Neuroprotective effect of Bax-inhibiting peptide on neonatal brain injury.

BACKGROUND AND
PURPOSE: Mitochondria play a critical role in mediating cell death in both the adult and immature brain. The cyclophilin D mitochondrial membrane permeability transition pore is critical in adult ischemia, whereas in neonatal hypoxic-ischemic (HI) brain injury, mitochondrial permeabilization appears to be primarily Bax-dependent. The aim of this study was to evaluate the neuroprotective effect of a cell-penetrating Bax-inhibiting peptide (BIP) on neonatal mouse HI brain injury.

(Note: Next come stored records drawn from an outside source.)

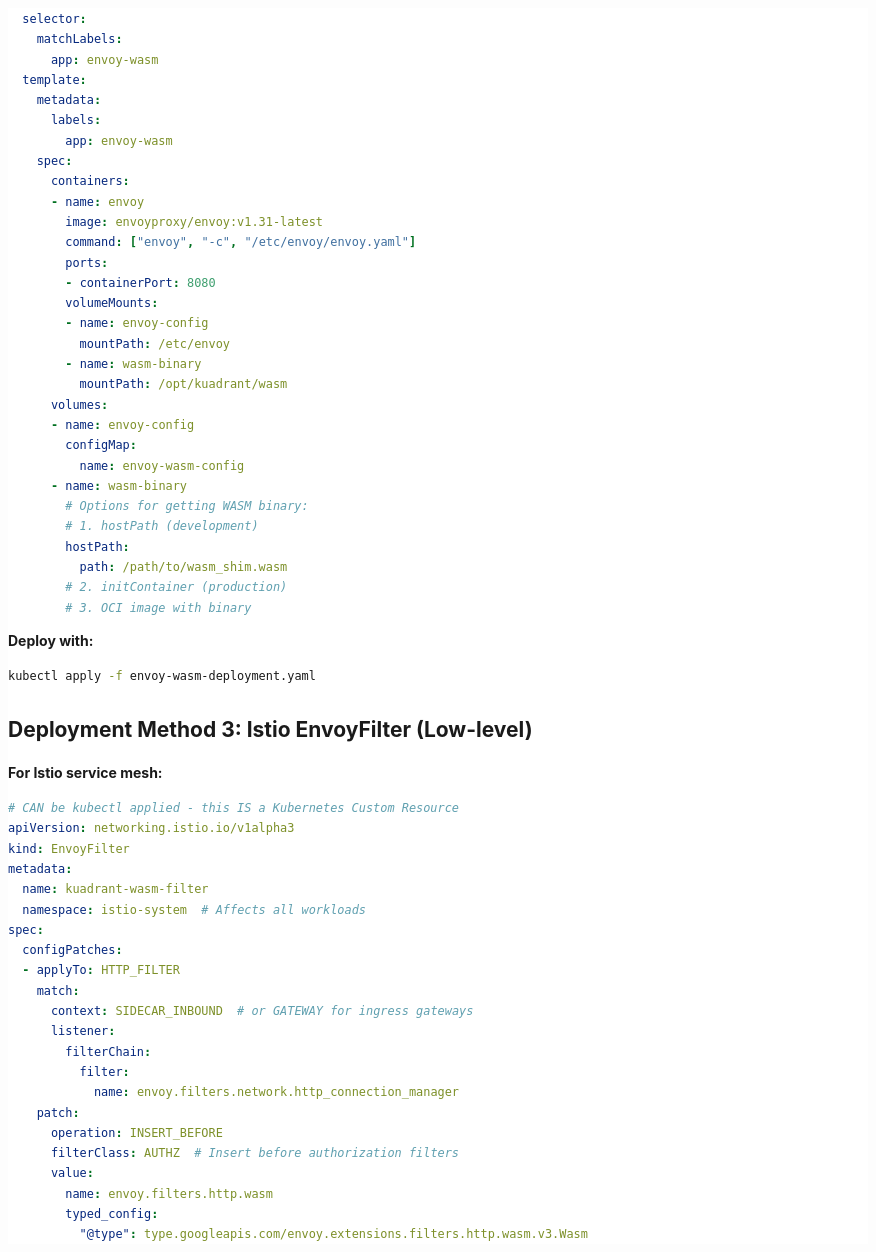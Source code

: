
 ```yaml
  selector:
    matchLabels:
      app: envoy-wasm
  template:
    metadata:
      labels:
        app: envoy-wasm
    spec:
      containers:
      - name: envoy
        image: envoyproxy/envoy:v1.31-latest
        command: ["envoy", "-c", "/etc/envoy/envoy.yaml"]
        ports:
        - containerPort: 8080
        volumeMounts:
        - name: envoy-config
          mountPath: /etc/envoy
        - name: wasm-binary
          mountPath: /opt/kuadrant/wasm
      volumes:
      - name: envoy-config
        configMap:
          name: envoy-wasm-config
      - name: wasm-binary
        # Options for getting WASM binary:
        # 1. hostPath (development)
        hostPath:
          path: /path/to/wasm_shim.wasm
        # 2. initContainer (production)  
        # 3. OCI image with binary
```

**Deploy with:**
```bash
kubectl apply -f envoy-wasm-deployment.yaml
```

## Deployment Method 3: Istio EnvoyFilter (Low-level)

**For Istio service mesh:**

```yaml
# CAN be kubectl applied - this IS a Kubernetes Custom Resource
apiVersion: networking.istio.io/v1alpha3
kind: EnvoyFilter
metadata:
  name: kuadrant-wasm-filter
  namespace: istio-system  # Affects all workloads
spec:
  configPatches:
  - applyTo: HTTP_FILTER
    match:
      context: SIDECAR_INBOUND  # or GATEWAY for ingress gateways
      listener:
        filterChain:
          filter:
            name: envoy.filters.network.http_connection_manager
    patch:
      operation: INSERT_BEFORE
      filterClass: AUTHZ  # Insert before authorization filters
      value:
        name: envoy.filters.http.wasm
        typed_config:
          "@type": type.googleapis.com/envoy.extensions.filters.http.wasm.v3.Wasm
```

METHODS: BIP (5 microL, 5 mg/mL) or a BIP-negative control (5 microL, 5 mg/mL) was injected intracerebroventricularly immediately before HI in postnatal day 9 mice. Mice were euthanized at different time points after HI for evaluation of brain injury, Bax activation, release of proapoptotic proteins, and caspase activation. The trace fear conditioning and cylinder tests were performed for evaluation of the functional recovery after BIP treatment.
RESULTS: At 5 days after HI, there was a 41.2% reduction of brain injury in BIP-treated mice compared with BIP-negative control treated animals. Myelin basic protein and neurofilament quantification revealed that BIP reduced white matter injury. BIP treatment conferred improvement in both sensorimotor and memory functions at 7 weeks after HI. BIP protection was associated with a reduction of Bax activation, mitochondrial permeabilization, and downstream caspase activation.
CONCLUSIONS: Bax inhibition provides neuroprotection and functional improvement in a neonatal mouse model of HI.